Why are ransomware attacks on manufacturers rising?

Additional factors make manufacturers an increasingly common target of cyberattacks and especially ransomware. Take the low tolerance for downtime, a manufacturer’s greatest risk. With just-in-time contracts and many facilities running at more than 100% capacity, lost production time can’t be made up. When you consider that ransomware attacks take organizations down for more than three weeks on average, you don’t want to do the math on lost production. 

The low tolerance for downtime and running older unsupported legacy systems is also why patching known vulnerabilities often falls behind.
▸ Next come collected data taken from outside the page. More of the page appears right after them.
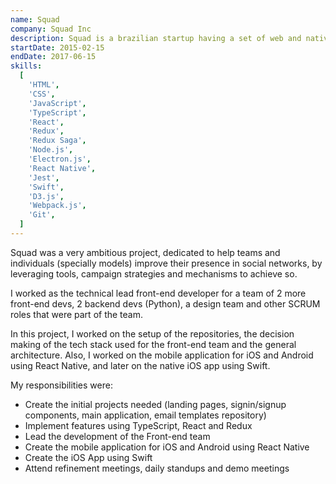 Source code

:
```yaml
---
name: Squad
company: Squad Inc
description: Squad is a brazilian startup having a set of web and native apps that help teams improve their presence in Social Networks
startDate: 2015-02-15
endDate: 2017-06-15
skills:
  [
    'HTML',
    'CSS',
    'JavaScript',
    'TypeScript',
    'React',
    'Redux',
    'Redux Saga',
    'Node.js',
    'Electron.js',
    'React Native',
    'Jest',
    'Swift',
    'D3.js',
    'Webpack.js',
    'Git',
  ]
---
```


Squad was a very ambitious project, dedicated to help teams and individuals (specially models) improve their presence in social networks, by leveraging tools, campaign strategies and mechanisms to achieve so.

I worked as the technical lead front-end developer for a team of 2 more front-end devs, 2 backend devs (Python), a design team and other SCRUM roles that were part of the team.

In this project, I worked on the setup of the repositories, the decision making of the tech stack used for the front-end team and the general architecture. Also, I worked on the mobile application for iOS and Android using React Native, and later on the native iOS app using Swift.

My responsibilities were:

- Create the initial projects needed (landing pages, signin/signup components, main application, email templates repository)
- Implement features using TypeScript, React and Redux
- Lead the development of the Front-end team
- Create the mobile application for iOS and Android using React Native
- Create the iOS App using Swift
- Attend refinement meetings, daily standups and demo meetings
A high proportion — 76%, according to Ivanti — of recent attacks have exploited a known vulnerability.

Additionally, it’s an unfortunate reality that IT and cybersecurity spend tends to track toward compliance, and unlike in banking, finance, and healthcare, manufacturing doesn’t have similar regulatory and compliance requirements for cybersecurity. As a result, most manufacturers lag in their cyber investments; many don’t have anyone in their organization solely focused on cybersecurity, making them prime and easy targets.

Prioritizing manufacturing cybersecurity

Let’s cut to the chase: Too many manufacturers are failing to take the steps needed to prevent a cyberattack, including major disruption caused by ransomware. They’re not hardening remote access. They lack the right endpoint protections. Their detection and response capabilities are lagging. Too often, their backups are vulnerable, too.

Too many manufacturers are failing to take the steps needed to prevent a cyberattack, including major disruption caused by ransomware.

Just in case you’re operating under the assumption that cyber insurance will enable you to recover your losses after a cyber or ransomware attack, stop. Consider that, without following current best practices, it’s becoming increasingly difficult to meet insurers’ requirements for coverage. Or, if you are approved, you’ll be subject to higher premiums for less benefit.

It’s critical to be proactive; hackers certainly are. Do you know where the threats and vulnerabilities lie in your organization? Risk assessments and penetration testing are two types of verification that can uncover gaps before cybercriminals expose them for you.

The cost of prevention is far less than the costs of recovery after a breach — and the costs of lost production. Don’t put your manufacturing business’s ability to operate at risk.